- _Aim of the task_:
Check every line of the data below for the word "Spoofing". Copy the ones that have it.

[Saved data entries]
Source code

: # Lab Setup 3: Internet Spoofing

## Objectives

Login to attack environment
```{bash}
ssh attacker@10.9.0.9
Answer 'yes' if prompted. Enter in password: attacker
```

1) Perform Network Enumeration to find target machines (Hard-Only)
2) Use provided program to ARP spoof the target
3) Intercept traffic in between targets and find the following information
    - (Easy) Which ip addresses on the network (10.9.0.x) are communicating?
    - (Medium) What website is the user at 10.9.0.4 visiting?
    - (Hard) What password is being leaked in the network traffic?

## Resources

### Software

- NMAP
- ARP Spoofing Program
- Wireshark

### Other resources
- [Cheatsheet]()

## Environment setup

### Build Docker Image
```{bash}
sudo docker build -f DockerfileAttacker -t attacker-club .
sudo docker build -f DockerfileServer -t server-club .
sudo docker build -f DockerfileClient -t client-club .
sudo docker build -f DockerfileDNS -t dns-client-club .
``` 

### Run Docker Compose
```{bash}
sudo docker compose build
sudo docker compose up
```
--
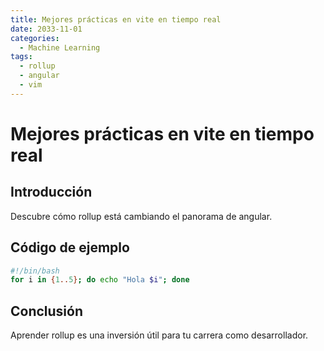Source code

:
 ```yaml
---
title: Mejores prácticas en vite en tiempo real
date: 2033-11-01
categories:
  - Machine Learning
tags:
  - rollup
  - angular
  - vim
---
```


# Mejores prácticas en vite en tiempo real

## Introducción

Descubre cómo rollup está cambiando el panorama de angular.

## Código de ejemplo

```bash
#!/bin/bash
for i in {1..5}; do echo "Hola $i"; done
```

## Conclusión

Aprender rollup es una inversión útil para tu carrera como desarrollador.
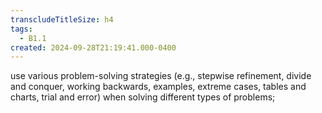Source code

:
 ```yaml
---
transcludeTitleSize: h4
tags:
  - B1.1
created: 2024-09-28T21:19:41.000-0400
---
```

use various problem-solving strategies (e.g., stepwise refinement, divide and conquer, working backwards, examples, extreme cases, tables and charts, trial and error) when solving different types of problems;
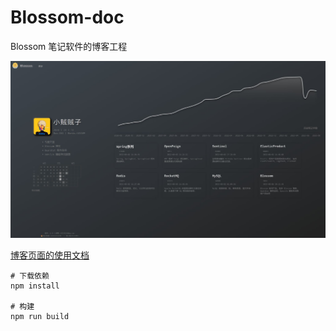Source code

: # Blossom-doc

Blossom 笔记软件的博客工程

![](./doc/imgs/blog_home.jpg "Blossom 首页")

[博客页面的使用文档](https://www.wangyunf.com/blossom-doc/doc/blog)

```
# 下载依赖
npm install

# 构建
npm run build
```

- _Response below_:
: # Lab Setup 3: Internet Spoofing
- ARP Spoofing Program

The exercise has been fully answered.